DATA EXTRACT Block Start
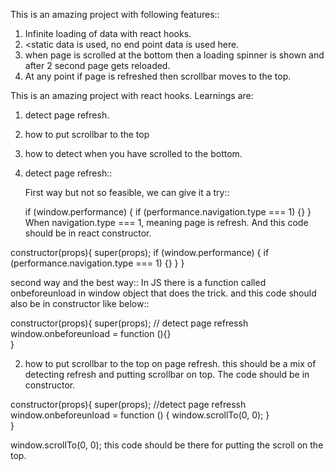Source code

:This is an amazing project with following features::

1. Infinite loading of data with react hooks.
2. <static data is used, no end point data is used here.
3. when page is scrolled at the bottom then a loading spinner is shown and after 2 second page gets reloaded.
4. At any point if page is refreshed then scrollbar moves to the top.



This is an amazing project with react hooks.
Learnings are:

1. detect page refresh.
2. how to put scrollbar to the top
3. how to detect when you have scrolled to the bottom.


1. detect page refresh::
   
   First way but not so feasible, we can give it a try::
   
   if (window.performance) {
      if (performance.navigation.type === 1) {}
   }
   When navigation.type === 1, meaning page is refresh. And this code should be in react constructor.
 
 constructor(props){
    super(props);
    if (window.performance) {
      if (performance.navigation.type === 1) {}
     }
   }
   
   second way and the best way::
    In JS there is a function called onbeforeunload in window object that does the trick. and this code should also be in 
    constructor like below::
    
   constructor(props){
      super(props);
      // detect page refressh
      window.onbeforeunload = function (){}    
    }
   
   
 2. how to put scrollbar to the top on page refresh.
    this should be a mix of detecting refresh and putting scrollbar on top. The code should be in constructor.
    
   constructor(props){
     super(props);
     //detect page refressh
     window.onbeforeunload = function () {
        window.scrollTo(0, 0);
     }    
  }
 
 window.scrollTo(0, 0);
 this code should be there for putting the scroll on the top.
 

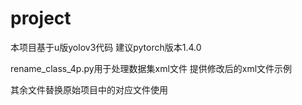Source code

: # project
本项目基于u版yolov3代码
建议pytorch版本1.4.0

rename_class_4p.py用于处理数据集xml文件
提供修改后的xml文件示例

其余文件替换原始项目中的对应文件使用
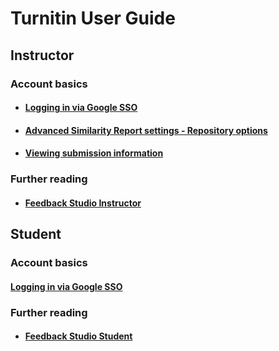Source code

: # Turnitin User Guide

## Instructor

### Account basics
- #### [Logging in via Google SSO](https://help.turnitin.com/feedback-studio/turnitin-website/instructor/account-basics/logging-in-via-google-sso-instructor.htm)

- #### [Advanced Similarity Report settings - Repository options](https://bit.ly/33P3uAe)
- #### [Viewing submission information](https://help.turnitin.com/feedback-studio/turnitin-website/instructor/assignment-management/viewing-submission-information.htm)
### Further reading

- #### [Feedback Studio Instructor](https://help.turnitin.com/feedback-studio/turnitin-website/instructor/instructor-category.htm)

## Student

### Account basics

#### [Logging in via Google SSO](https://help.turnitin.com/feedback-studio/turnitin-website/student/account-basics/logging-in-via-google-sso-student.htm)
### Further reading

- #### [Feedback Studio Student](https://help.turnitin.com/feedback-studio/turnitin-website/student/student-category.htm)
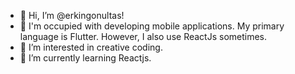 - 👋 Hi, I’m @erkingonultas!
- 📜 I'm occupied with developing mobile applications. My primary language is Flutter. However, I also use ReactJs sometimes.
- 👀 I’m interested in creative coding.
- 🌱 I’m currently learning Reactjs.

<!---
erkingonultas/erkingonultas is a ✨ special ✨ repository because its `README.md` (this file) appears on your GitHub profile.
You can click the Preview link to take a look at your changes.
--->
DATA EXTRACT Block End
### WORK INSTRUCTION
Copy each entry exactly as written, and drop the pictures from the copy.

### SOLUTION
Source code

:This is an amazing project with following features::

1. Infinite loading of data with react hooks.
2. <static data is used, no end point data is used here.
3. when page is scrolled at the bottom then a loading spinner is shown and after 2 second page gets reloaded.
4. At any point if page is refreshed then scrollbar moves to the top.



This is an amazing project with react hooks.
Learnings are:

1. detect page refresh.
2. how to put scrollbar to the top
3. how to detect when you have scrolled to the bottom.


1. detect page refresh::
   
   First way but not so feasible, we can give it a try::
   
   if (window.performance) {
      if (performance.navigation.type === 1) {}
   }
   When navigation.type === 1, meaning page is refresh. And this code should be in react constructor.
 
 constructor(props){
    super(props);
    if (window.performance) {
      if (performance.navigation.type === 1) {}
     }
   }
   
   second way and the best way::
    In JS there is a function called onbeforeunload in window object that does the trick. and this code should also be in 
    constructor like below::
    
   constructor(props){
      super(props);
      // detect page refressh
      window.onbeforeunload = function (){}    
    }
   
   
 2. how to put scrollbar to the top on page refresh.
    this should be a mix of detecting refresh and putting scrollbar on top. The code should be in constructor.
    
   constructor(props){
     super(props);
     //detect page refressh
     window.onbeforeunload = function () {
        window.scrollTo(0, 0);
     }    
  }
 
 window.scrollTo(0, 0);
 this code should be there for putting the scroll on the top.
 

Source code

: # project
本项目基于u版yolov3代码
建议pytorch版本1.4.0

rename_class_4p.py用于处理数据集xml文件
提供修改后的xml文件示例

其余文件替换原始项目中的对应文件使用
Source code

: # Turnitin User Guide

## Instructor

### Account basics
- #### [Logging in via Google SSO](https://help.turnitin.com/feedback-studio/turnitin-website/instructor/account-basics/logging-in-via-google-sso-instructor.htm)

- #### [Advanced Similarity Report settings - Repository options](https://bit.ly/33P3uAe)
- #### [Viewing submission information](https://help.turnitin.com/feedback-studio/turnitin-website/instructor/assignment-management/viewing-submission-information.htm)
### Further reading

- #### [Feedback Studio Instructor](https://help.turnitin.com/feedback-studio/turnitin-website/instructor/instructor-category.htm)

## Student

### Account basics

#### [Logging in via Google SSO](https://help.turnitin.com/feedback-studio/turnitin-website/student/account-basics/logging-in-via-google-sso-student.htm)
### Further reading

- #### [Feedback Studio Student](https://help.turnitin.com/feedback-studio/turnitin-website/student/student-category.htm)
 - 👋 Hi, I’m @erkingonultas!
- 📜 I'm occupied with developing mobile applications. My primary language is Flutter. However, I also use ReactJs sometimes.
- 👀 I’m interested in creative coding.
- 🌱 I’m currently learning Reactjs.

<!---
erkingonultas/erkingonultas is a ✨ special ✨ repository because its `README.md` (this file) appears on your GitHub profile.
You can click the Preview link to take a look at your changes.
--->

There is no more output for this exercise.